The defining stylistic features of such works are the sharply rendered, shimmering metallic surfaces of the objects she depicts, rendered precisely with her graphic use of oil on canvas, set against anonymous backdrops, which range from simple bands of colour to more meticulous but vacant landscapes or domestic interiors.
Born in 1947 in Derby, England, Booth studied painting and printmaking throughout the mid 1960s and into the early 70s.
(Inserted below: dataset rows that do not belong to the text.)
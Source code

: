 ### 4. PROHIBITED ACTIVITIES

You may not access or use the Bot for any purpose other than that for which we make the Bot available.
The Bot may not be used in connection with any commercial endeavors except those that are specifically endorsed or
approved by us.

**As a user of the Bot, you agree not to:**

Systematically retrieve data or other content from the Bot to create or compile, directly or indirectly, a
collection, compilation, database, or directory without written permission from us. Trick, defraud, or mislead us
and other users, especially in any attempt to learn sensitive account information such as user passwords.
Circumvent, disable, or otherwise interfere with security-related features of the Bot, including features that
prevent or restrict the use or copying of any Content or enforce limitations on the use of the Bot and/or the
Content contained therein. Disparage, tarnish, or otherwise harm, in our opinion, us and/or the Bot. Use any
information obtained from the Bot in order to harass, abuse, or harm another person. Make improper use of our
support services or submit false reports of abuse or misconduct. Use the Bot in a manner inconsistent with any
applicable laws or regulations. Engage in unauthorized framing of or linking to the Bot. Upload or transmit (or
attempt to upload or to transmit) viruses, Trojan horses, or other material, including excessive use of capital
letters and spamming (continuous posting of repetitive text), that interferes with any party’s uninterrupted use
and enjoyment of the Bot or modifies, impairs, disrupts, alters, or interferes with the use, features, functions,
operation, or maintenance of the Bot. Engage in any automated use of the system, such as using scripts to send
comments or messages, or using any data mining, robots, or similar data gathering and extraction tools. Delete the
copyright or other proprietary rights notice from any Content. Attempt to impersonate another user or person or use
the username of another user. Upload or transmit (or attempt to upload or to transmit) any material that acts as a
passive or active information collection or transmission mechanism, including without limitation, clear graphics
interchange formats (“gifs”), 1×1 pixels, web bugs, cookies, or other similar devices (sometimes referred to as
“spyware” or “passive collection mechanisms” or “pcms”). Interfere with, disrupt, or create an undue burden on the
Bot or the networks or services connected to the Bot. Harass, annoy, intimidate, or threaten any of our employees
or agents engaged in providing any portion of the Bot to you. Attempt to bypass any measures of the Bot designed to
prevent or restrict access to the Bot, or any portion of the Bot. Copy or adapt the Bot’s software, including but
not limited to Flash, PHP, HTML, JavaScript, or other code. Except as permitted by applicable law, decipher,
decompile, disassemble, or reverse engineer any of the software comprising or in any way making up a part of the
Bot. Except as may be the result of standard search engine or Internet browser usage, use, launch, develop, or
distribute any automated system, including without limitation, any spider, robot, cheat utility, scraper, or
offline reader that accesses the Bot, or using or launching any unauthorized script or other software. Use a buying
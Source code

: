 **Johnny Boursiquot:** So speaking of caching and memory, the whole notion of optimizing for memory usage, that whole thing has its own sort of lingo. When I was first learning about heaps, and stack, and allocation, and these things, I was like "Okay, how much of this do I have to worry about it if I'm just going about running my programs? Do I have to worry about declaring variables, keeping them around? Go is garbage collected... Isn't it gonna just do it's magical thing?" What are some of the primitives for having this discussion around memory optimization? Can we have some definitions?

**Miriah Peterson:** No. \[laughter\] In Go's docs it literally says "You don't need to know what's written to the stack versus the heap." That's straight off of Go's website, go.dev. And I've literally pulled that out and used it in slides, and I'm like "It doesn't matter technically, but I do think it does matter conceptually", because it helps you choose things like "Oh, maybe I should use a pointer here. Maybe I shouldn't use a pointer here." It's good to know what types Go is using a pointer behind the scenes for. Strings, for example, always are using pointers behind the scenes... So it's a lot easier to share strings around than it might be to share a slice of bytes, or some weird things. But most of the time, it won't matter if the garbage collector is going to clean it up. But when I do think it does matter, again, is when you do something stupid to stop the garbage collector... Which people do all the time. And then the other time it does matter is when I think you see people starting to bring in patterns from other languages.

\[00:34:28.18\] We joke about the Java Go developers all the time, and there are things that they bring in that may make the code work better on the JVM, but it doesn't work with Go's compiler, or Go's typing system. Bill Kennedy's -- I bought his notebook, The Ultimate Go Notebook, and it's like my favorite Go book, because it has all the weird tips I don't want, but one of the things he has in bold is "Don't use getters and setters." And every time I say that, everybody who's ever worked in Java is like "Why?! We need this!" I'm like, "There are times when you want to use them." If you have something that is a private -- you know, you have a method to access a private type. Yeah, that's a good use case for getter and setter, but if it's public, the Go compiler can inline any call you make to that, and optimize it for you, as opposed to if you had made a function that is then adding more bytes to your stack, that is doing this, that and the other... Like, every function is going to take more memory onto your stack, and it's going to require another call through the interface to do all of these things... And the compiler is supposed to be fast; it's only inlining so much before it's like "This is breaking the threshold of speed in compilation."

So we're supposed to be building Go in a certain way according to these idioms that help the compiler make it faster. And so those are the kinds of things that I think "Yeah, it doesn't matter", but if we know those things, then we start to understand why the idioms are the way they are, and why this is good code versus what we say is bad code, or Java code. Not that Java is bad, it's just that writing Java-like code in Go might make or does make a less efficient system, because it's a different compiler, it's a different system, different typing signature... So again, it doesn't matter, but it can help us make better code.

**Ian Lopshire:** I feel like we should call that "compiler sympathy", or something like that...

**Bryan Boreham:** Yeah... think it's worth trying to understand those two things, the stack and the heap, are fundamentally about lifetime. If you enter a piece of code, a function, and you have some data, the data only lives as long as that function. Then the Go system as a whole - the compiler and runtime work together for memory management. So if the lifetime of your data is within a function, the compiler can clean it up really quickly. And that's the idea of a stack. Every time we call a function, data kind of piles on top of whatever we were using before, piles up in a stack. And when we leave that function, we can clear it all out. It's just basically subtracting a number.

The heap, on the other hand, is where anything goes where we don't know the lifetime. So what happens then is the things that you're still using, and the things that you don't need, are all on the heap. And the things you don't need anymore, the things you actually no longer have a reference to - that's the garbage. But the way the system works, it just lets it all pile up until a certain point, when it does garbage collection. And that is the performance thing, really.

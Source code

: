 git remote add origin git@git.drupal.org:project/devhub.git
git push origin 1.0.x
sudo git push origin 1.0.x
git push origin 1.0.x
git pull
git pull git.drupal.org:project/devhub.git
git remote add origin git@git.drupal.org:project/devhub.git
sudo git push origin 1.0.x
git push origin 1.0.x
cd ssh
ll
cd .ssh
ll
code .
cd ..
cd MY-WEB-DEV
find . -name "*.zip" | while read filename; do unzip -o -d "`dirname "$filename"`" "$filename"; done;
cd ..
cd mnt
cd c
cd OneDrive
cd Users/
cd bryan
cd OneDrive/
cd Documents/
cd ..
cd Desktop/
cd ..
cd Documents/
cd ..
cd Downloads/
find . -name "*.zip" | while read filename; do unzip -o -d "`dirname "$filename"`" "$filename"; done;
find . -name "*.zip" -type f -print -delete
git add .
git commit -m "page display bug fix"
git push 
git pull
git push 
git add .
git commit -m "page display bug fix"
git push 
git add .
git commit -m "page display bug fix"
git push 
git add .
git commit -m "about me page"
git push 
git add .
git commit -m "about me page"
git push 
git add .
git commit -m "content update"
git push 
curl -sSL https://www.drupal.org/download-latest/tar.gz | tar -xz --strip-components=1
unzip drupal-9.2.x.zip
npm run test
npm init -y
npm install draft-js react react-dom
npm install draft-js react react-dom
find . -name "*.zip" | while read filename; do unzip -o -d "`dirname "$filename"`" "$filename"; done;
She received her postgraduate degree in 1972 from the Royal College of Art in London, after which she committed much of her career from the late 1970s onwards to education, taking a teaching position at Cambridge School of Art at Anglia Ruskin University for over 30 years.
In this time, however, she did exhibit widely across the U.K. primarily, appearing in a number of museum group exhibitions and between 1996–2008, Booth had six solo shows with her Kensington dealer, Duncan Campbell Fine Art.
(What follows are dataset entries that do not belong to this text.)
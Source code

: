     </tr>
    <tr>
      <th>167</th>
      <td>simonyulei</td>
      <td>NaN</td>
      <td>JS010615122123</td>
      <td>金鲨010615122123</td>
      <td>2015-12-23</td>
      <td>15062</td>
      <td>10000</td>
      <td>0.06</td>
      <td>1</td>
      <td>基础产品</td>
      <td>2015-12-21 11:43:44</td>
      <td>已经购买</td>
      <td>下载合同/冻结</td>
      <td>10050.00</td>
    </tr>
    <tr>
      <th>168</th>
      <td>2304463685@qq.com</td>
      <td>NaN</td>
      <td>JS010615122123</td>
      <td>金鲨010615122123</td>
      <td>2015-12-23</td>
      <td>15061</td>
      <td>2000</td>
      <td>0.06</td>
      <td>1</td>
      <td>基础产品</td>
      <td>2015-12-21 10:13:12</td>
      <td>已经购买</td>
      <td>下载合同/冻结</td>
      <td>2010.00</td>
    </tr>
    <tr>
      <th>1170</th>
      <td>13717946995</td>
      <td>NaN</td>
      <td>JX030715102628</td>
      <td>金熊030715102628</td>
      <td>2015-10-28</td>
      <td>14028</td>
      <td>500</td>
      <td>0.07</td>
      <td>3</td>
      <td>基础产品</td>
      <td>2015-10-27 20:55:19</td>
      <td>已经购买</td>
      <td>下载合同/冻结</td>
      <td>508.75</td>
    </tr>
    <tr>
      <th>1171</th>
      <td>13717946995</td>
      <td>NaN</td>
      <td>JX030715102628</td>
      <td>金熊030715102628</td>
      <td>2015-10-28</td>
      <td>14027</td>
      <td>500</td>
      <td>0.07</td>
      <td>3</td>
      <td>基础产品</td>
Over the years, her works were also acquired for significant public collections by institutions such as Kettle's Yard and the New Hall Art Collection in Cambridge, the V&A, London and the collection of the University of California, Los Angeles.
Several decades on from its creation in 2021, her rather dystopian body of work still feels timely, with its prescient foreboding and flare for the surreal being quite in vogue in contemporary painting.
Though Booth's fusion of the human and mechanical might not have been an entirely unique concept in the 1970s and 80s, nor is it now, her illustrative style of painting, somewhat lurid palette and slightly unsettling compositions would not be out of place today alongside works by the likes of Emily Mae Smith, Julie Curtiss, or Jana Euler.
By comparison, the technological anxiety that pervades Booth's paintings now takes on a slightly nostalgic appearance, which, coupled with their more modest price point, only adds to their charm. —[O]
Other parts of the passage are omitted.